Saturday, June 04, 2005
Motown Remixed
I was thinking of doing a post about this new Motown Remixed comp that just came out anyways, but in a nice coincidence, Soul Sides has a few audio snippets, plus the usual insightful commentary (here specifically).
Go the official site to listen to all the tracks, seemingly in their entirety.
I was skeptical when I heard a few weeks ago that Motown was jumping on the remix compilation bandwagon. (Following Verve, with their Remix series, now up to 3 volumes; and Blue Note, with both their Blue Note Revisited and Madlib's Shades of Blue. A lesser-known precursor to these is the Blue Note Remix Project.) So I'm pleasantly surprised to read Soul Sides opine that this may the most consistent of these compilations.

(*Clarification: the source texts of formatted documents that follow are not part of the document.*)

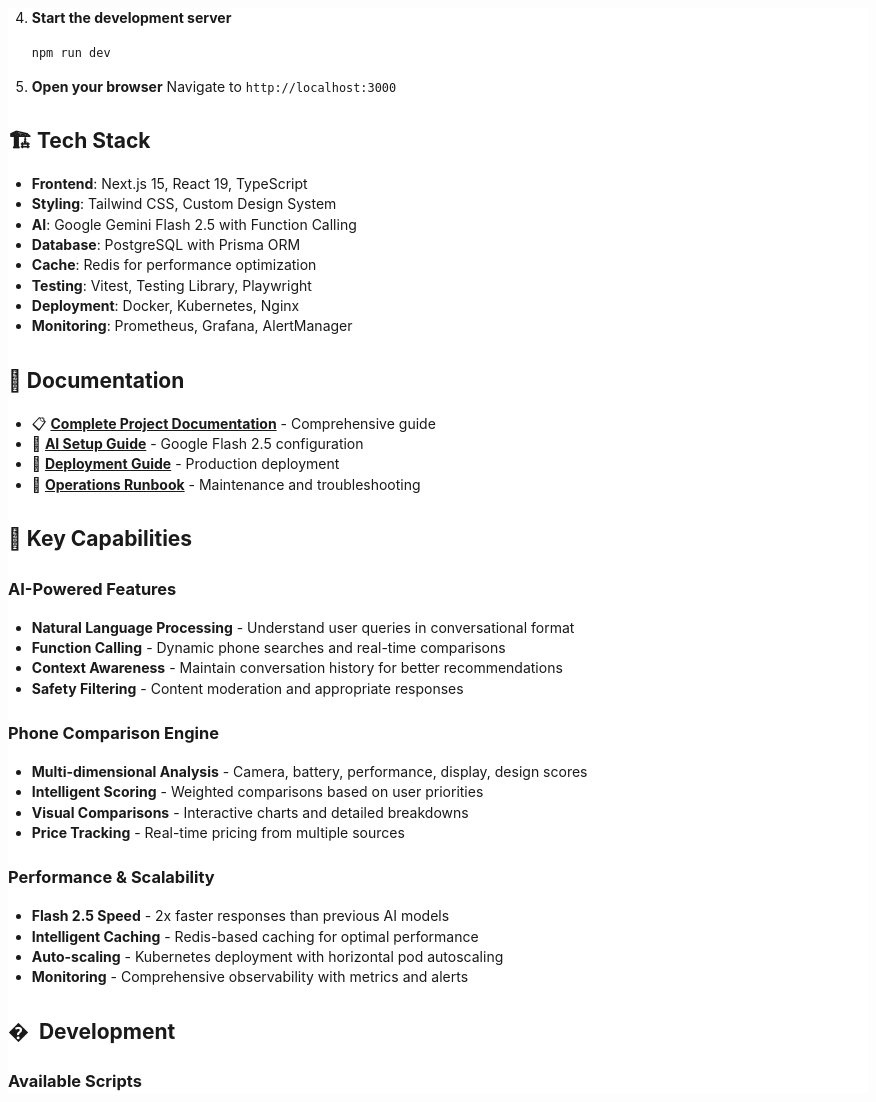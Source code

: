 4. **Start the development server**
   ```bash
   npm run dev
   ```

5. **Open your browser**
   Navigate to `http://localhost:3000`

## 🏗️ Tech Stack

- **Frontend**: Next.js 15, React 19, TypeScript
- **Styling**: Tailwind CSS, Custom Design System
- **AI**: Google Gemini Flash 2.5 with Function Calling
- **Database**: PostgreSQL with Prisma ORM
- **Cache**: Redis for performance optimization
- **Testing**: Vitest, Testing Library, Playwright
- **Deployment**: Docker, Kubernetes, Nginx
- **Monitoring**: Prometheus, Grafana, AlertManager

## 📖 Documentation

- 📋 **[Complete Project Documentation](PROJECT_DOCUMENTATION.md)** - Comprehensive guide
- 🤖 **[AI Setup Guide](AI_SETUP.md)** - Google Flash 2.5 configuration
- 🚀 **[Deployment Guide](docs/DEPLOYMENT.md)** - Production deployment
- 🔧 **[Operations Runbook](docs/OPERATIONS.md)** - Maintenance and troubleshooting

## 🎯 Key Capabilities

### AI-Powered Features
- **Natural Language Processing** - Understand user queries in conversational format
- **Function Calling** - Dynamic phone searches and real-time comparisons
- **Context Awareness** - Maintain conversation history for better recommendations
- **Safety Filtering** - Content moderation and appropriate responses

### Phone Comparison Engine
- **Multi-dimensional Analysis** - Camera, battery, performance, display, design scores
- **Intelligent Scoring** - Weighted comparisons based on user priorities
- **Visual Comparisons** - Interactive charts and detailed breakdowns
- **Price Tracking** - Real-time pricing from multiple sources

### Performance & Scalability
- **Flash 2.5 Speed** - 2x faster responses than previous AI models
- **Intelligent Caching** - Redis-based caching for optimal performance
- **Auto-scaling** - Kubernetes deployment with horizontal pod autoscaling
- **Monitoring** - Comprehensive observability with metrics and alerts

## � ️ Development

### Available Scripts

The tracklisting does look tasty: ?Love redoing "Grapevine", Jazzy Jeff taking on the Tempts (sounds great), Spinna doing an Eddie Kendricks track...
I first heard about this disc via an e-mail that came a couple of weeks ago, promoting a release party that took place in the D last weekend (with the flyer above attached).

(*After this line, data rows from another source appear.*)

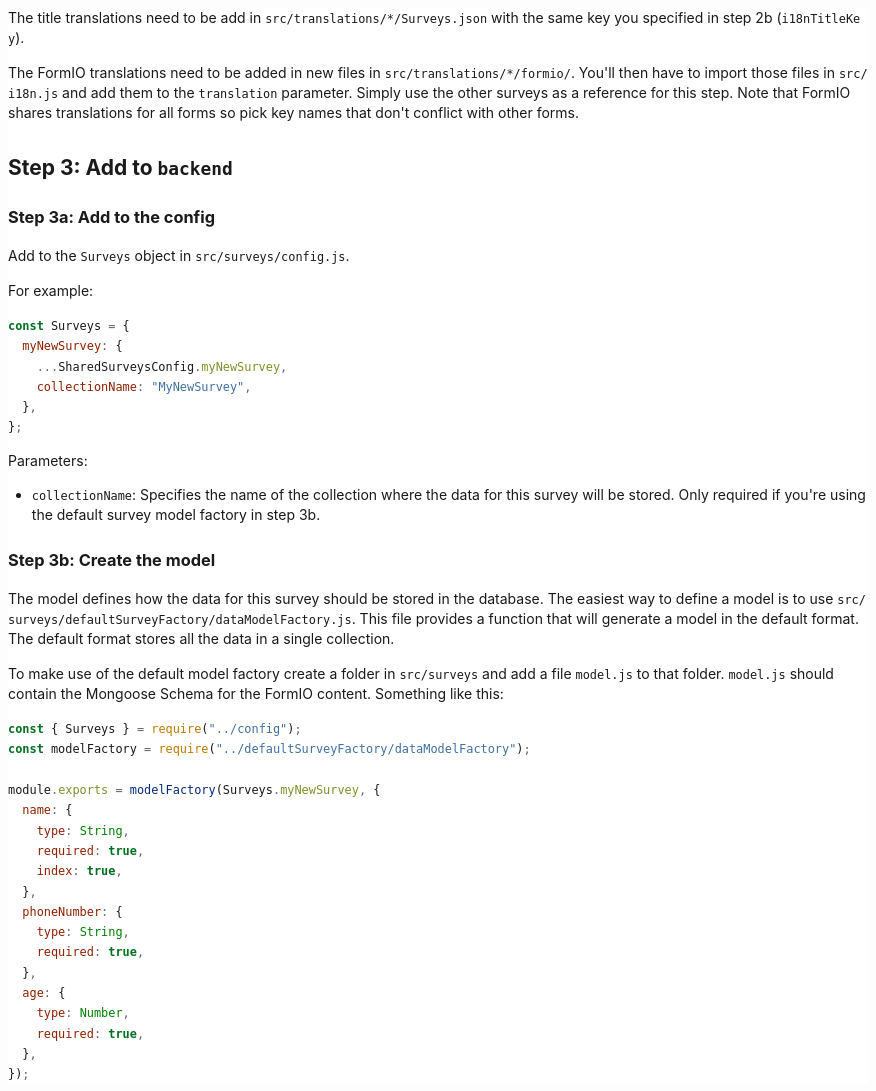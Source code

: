 The title translations need to be add in `src/translations/*/Surveys.json` with the same key you specified in step 2b (`i18nTitleKey`).

The FormIO translations need to be added in new files in `src/translations/*/formio/`.
You'll then have to import those files in `src/i18n.js` and add them to the `translation` parameter.
Simply use the other surveys as a reference for this step.
Note that FormIO shares translations for all forms so pick key names that don't conflict with other forms.

## Step 3: Add to `backend`

### Step 3a: Add to the config

Add to the `Surveys` object in `src/surveys/config.js`.

For example:

```javascript
const Surveys = {
  myNewSurvey: {
    ...SharedSurveysConfig.myNewSurvey,
    collectionName: "MyNewSurvey",
  },
};
```

Parameters:

- `collectionName`: Specifies the name of the collection where the data for this survey will be stored.
  Only required if you're using the default survey model factory in step 3b.

### Step 3b: Create the model

The model defines how the data for this survey should be stored in the database.
The easiest way to define a model is to use `src/surveys/defaultSurveyFactory/dataModelFactory.js`.
This file provides a function that will generate a model in the default format.
The default format stores all the data in a single collection.

To make use of the default model factory create a folder in `src/surveys` and add a file `model.js` to that folder.
`model.js` should contain the Mongoose Schema for the FormIO content. Something like this:

```javascript
const { Surveys } = require("../config");
const modelFactory = require("../defaultSurveyFactory/dataModelFactory");

module.exports = modelFactory(Surveys.myNewSurvey, {
  name: {
    type: String,
    required: true,
    index: true,
  },
  phoneNumber: {
    type: String,
    required: true,
  },
  age: {
    type: Number,
    required: true,
  },
});
```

The party was just one of hundreds of afterhours in the city last weekend, in what's become a Detroit Memorial Day tradition, what with the 5th installment of an electronic music festival taking place on Hart Plaza (oddly called Fuse-in this year, after originally being DEMF and subsequently Movement.) The Free Press had this article about this year's turnout and this review; check also this link that I've been saving since last June.
Just noticed that the Motown party was at the Johansen in Eastern Market actually--the site of the first of the few Detroit afterhours that Anj and I made it out to. On a frigid night in Feb 2001, we rolled in around 2am, with--unforgetabbly--"Sharevari" booming over the system. We were at the Johansen one other time, the following summer--our first time seeing Theo Parrish spin. That night was also memorable b/c we got to Eastern Market too early (midnight), so we got a bite to eat and listened to some seasoned jazz cats blow next door (what's the name of that joint?).
Update (June 9): Just came across this City Pages review of the Motown disc, plus a couple more remix joints (Curtis Mayfield and Atlantic).